_YOUR INSTRUCTIONS_
Among the entries that follow, some lines contain the word "which". Show all of them.
───
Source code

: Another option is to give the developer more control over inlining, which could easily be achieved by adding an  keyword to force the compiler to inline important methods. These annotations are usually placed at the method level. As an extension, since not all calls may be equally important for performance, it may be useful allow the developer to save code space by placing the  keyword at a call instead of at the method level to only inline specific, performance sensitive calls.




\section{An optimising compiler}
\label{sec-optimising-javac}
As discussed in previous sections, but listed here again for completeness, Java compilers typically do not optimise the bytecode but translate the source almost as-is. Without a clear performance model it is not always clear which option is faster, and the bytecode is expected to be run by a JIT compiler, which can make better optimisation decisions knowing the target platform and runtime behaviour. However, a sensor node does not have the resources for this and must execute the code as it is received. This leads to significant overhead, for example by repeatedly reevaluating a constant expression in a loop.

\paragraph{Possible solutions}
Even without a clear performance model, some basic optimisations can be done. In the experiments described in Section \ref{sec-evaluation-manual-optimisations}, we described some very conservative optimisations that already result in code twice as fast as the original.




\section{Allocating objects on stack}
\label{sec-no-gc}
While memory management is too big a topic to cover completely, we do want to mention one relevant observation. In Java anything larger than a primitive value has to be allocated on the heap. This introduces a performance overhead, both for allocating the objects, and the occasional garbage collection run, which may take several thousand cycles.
───
_SOLUTION TO THE EXERCISE_
: Another option is to give the developer more control over inlining, which could easily be achieved by adding an  keyword to force the compiler to inline important methods. These annotations are usually placed at the method level. As an extension, since not all calls may be equally important for performance, it may be useful allow the developer to save code space by placing the  keyword at a call instead of at the method level to only inline specific, performance sensitive calls.
As discussed in previous sections, but listed here again for completeness, Java compilers typically do not optimise the bytecode but translate the source almost as-is. Without a clear performance model it is not always clear which option is faster, and the bytecode is expected to be run by a JIT compiler, which can make better optimisation decisions knowing the target platform and runtime behaviour. However, a sensor node does not have the resources for this and must execute the code as it is received. This leads to significant overhead, for example by repeatedly reevaluating a constant expression in a loop.
While memory management is too big a topic to cover completely, we do want to mention one relevant observation. In Java anything larger than a primitive value has to be allocated on the heap. This introduces a performance overhead, both for allocating the objects, and the occasional garbage collection run, which may take several thousand cycles.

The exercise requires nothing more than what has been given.